# Please explain volume of parallelepiped

1. Aug 27, 2011

### maff is tuff

1. The problem statement, all variables and given/known data

Ok so my book says that the volume of a parallelepiped is:

V= |b cross c||a||cos(theta)| = |a dot (b cross c)|, where a, b, and c are vectors

I get the "|b cross c||a||cos(theta)|" part because I can see the geometry but I don't get how they get from that to |a dot (b cross c)|.

2. Relevant equations

3. The attempt at a solution

I see how |a||cos(theta)| looks kinda familiar so I tried to figure out using that.

So I know a dot b = |a||b|cos(theta), so

|a|cos(theta) = (a dot b)/|b| but then if I plug that quantity in it doesn't seem to work.

So can anyone help me see why |b cross c||a||cos(theta)| = |a dot (b cross c)| ?

1. The problem statement, all variables and given/known data

2. Relevant equations

3. The attempt at a solution
1. The problem statement, all variables and given/known data

2. Relevant equations

3. The attempt at a solution
1. The problem statement, all variables and given/known data

2. Relevant equations

3. The attempt at a solution

2. Aug 27, 2011

### LCKurtz

Think of a, b, and c with their tails together. b x c is a vector perpendicular to the plane of b and c and |b x c| is numerically equal to the area of the parallelogram formed by b and c.

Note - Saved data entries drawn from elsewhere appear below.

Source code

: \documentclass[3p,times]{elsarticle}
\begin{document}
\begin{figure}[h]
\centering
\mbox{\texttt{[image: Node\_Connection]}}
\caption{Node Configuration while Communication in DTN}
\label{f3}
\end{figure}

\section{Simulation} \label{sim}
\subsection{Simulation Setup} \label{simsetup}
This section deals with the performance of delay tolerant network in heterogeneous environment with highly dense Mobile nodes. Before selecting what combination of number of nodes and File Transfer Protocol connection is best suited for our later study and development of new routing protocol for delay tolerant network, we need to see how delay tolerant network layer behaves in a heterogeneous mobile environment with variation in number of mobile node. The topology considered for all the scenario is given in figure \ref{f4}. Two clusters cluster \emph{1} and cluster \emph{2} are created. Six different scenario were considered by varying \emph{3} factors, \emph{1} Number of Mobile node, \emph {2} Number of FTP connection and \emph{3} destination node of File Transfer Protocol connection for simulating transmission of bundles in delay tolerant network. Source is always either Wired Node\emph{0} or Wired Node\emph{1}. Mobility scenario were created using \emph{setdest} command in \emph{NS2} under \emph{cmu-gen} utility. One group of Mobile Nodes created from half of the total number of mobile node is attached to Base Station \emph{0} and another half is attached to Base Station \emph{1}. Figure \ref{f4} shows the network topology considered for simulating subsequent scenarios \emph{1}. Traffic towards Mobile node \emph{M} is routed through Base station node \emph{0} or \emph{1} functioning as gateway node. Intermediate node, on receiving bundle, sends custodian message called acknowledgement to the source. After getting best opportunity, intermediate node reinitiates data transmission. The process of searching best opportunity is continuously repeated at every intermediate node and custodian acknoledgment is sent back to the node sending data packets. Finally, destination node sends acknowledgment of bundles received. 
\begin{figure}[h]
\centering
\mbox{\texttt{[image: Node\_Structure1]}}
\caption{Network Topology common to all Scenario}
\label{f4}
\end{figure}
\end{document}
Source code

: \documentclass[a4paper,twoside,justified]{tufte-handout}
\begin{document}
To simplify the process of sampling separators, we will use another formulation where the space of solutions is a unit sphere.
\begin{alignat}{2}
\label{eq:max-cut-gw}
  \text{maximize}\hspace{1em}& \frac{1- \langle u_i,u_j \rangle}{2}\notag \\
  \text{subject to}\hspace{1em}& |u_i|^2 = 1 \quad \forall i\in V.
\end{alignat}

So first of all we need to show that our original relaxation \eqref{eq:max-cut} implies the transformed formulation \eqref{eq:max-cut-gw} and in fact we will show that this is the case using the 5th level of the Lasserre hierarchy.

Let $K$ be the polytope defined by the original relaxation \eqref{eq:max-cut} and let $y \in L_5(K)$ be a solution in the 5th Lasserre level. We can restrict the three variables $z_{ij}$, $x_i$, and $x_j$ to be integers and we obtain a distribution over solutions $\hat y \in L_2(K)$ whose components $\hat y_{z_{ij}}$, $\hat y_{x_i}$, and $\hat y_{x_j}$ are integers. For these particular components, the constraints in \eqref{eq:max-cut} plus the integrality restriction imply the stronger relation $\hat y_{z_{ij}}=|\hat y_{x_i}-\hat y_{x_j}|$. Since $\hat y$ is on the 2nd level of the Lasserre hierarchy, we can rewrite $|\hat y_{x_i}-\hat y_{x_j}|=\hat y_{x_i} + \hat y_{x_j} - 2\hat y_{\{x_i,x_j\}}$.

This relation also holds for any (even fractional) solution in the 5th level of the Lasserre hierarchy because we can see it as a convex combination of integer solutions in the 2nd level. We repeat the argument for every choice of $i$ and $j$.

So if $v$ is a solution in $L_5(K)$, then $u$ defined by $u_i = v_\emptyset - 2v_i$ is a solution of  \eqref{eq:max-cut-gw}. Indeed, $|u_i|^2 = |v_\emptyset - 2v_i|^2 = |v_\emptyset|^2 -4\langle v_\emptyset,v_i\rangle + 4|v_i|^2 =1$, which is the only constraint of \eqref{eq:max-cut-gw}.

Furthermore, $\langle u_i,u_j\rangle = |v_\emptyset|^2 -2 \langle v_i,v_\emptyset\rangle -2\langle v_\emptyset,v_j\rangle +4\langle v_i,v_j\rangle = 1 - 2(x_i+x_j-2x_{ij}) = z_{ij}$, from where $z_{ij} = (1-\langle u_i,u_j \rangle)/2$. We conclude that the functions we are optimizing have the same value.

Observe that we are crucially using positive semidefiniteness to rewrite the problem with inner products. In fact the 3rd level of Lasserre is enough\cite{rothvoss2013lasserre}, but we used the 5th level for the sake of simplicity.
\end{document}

To get the volume of the parallelepiped formed with this parallelogram as a base and a as the third side you need to multiply the area of the base by the height of the parallelepiped. But the height of the parallelepiped is the component of a perpendicular to the plane of b and c. If theta is the angle between b x c and a, then this height is h = |a|cos(theta). So the volume is V = h|bxc| = |a|cos(theta)|bxc| = a dot (bxc). Does that help?

3. Aug 27, 2011

### maff is tuff

I already understood how the volume is |bxc||a||cos(theta)| but I don't understand how that equals |a dot(bxc)|. Can you explain how |bxc||a||cos(theta)|= |a dot(bxc)|? Thanks.

4. Aug 27, 2011

### LCKurtz

Oh, that's all you are asking. That is just the basic property of dot product:

$$\vec A \cdot \vec B = |\vec A||\vec B|\cos\theta$$

applied to a and bxc. Here θ is the angle between a and bxc.

5. Aug 30, 2011

### maff is tuff

Ok so I'm still not seeing it.

I want to show that |bxc||a||cos(theta)| = |a dot (bxc)|

ok my first step: I know that a dot b = |a||b|cos(theta) so I can solve for |a|cos(theta)

So now I have |bxc|(a dot b)/||b| = |a dot (bxc)|

So I plug it in and get:

|bxc|[(a dot b)/|b|] and now I am stuck.

6. Aug 30, 2011

### LCKurtz

Just do what I suggested above. Replace B by BxC in the identity.